Pour le CDSE, la prochaine fonction qui doit émerger dans les agences de notation
est la sûreté. Les entreprises ont-elles ou non la capacité de protection de leurs
intérêts ? Ont-elles développé l'intelligence économique en interne, le traitement
de l'information stratégique ? Au-delà des critères financiers, il doit y avoir
des critères de sûreté, de reconnaissance du terrain qui appartiennent en plein
au champ d'action du directeur de sûreté.
La pression réglementaire impulsée par l'État peut-elle
être en faveur de cette prise de conscience ?

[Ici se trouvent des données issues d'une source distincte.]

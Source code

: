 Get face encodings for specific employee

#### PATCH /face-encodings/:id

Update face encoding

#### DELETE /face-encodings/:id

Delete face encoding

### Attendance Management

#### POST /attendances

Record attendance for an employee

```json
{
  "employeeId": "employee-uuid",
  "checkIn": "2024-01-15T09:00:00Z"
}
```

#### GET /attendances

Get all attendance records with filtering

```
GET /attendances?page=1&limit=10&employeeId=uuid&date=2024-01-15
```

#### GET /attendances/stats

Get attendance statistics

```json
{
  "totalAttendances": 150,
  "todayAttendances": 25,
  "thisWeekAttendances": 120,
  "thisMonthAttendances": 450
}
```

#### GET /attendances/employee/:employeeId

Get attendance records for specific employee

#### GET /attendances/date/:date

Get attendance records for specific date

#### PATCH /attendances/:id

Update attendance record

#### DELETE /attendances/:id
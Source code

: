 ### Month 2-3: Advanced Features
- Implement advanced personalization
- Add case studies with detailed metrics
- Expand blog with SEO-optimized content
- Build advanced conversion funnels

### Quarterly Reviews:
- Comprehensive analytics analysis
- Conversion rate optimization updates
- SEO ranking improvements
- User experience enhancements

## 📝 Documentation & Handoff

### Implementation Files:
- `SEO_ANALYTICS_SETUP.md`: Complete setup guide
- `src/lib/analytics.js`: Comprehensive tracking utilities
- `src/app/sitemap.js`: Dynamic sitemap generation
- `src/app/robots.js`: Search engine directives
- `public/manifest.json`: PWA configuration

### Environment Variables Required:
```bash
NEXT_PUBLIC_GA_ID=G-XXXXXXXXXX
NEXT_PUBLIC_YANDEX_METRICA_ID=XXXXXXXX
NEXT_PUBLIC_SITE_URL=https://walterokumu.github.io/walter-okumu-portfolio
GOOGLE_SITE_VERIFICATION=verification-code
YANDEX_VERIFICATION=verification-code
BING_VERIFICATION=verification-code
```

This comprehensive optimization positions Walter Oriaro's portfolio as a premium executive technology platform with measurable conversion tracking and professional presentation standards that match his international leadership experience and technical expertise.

Elle n'a jamais empêché les entreprises d'avancer. Elle
doit être relativisée. La pression réglementaire vise en général des objectifs
nationaux avant de viser l'aide à la réussite de l'entreprise. Dans ce sens, elle
n'aide ni ne constitue un frein.
"La
prochaine fonction qui doit émerger dans les agences de notation doit être la
sûreté" |
Ce qu'on attend de l'État c'est peut-être qu'il oblige
l'entreprise à prendre en compte sa propre sûreté. Si aucune forme d'obligation
extérieure ne pèse sur l'entreprise pour la contraindre à assurer sa propre sûreté,
il n'est pas dit qu'elle le fasse. Tant qu'elle n'aura pas été confrontée à un
désastre dû à un manque de sûreté, elle risque très probablement d'y voir un investissement
sans retour, par manque de prospective. Dans ce sens, l'État pourrait jouer un
rôle réglementaire. L'État veut bien collaborer à rendre la vie de l'entreprise
plus facile, à condition que celle-ci fasse un effort aussi pour être plus transparente,
plus éthique, plus durable.
PCI-DSS et d'autres réglementations posent justement
des obligations en matière de sécurité...
Beaucoup d'entreprises françaises à l'export ont été obligé
de se doter des services et des directeurs de sécurité voulus pour pouvoir mettre
en place ces systèmes-là. Et donc c'est une contrainte externe, en l'espèce venue
des Etats-Unis, qui a imposé les services de sécurité. C'est un peu l'idée qu'il
faudrait avoir, mais encore une fois n'attendons pas un mouvement extérieur, non
que je critique l'origine américaine. Mais la transparence financière, imposée
par SOX, était également une contrainte venue de l'extérieur.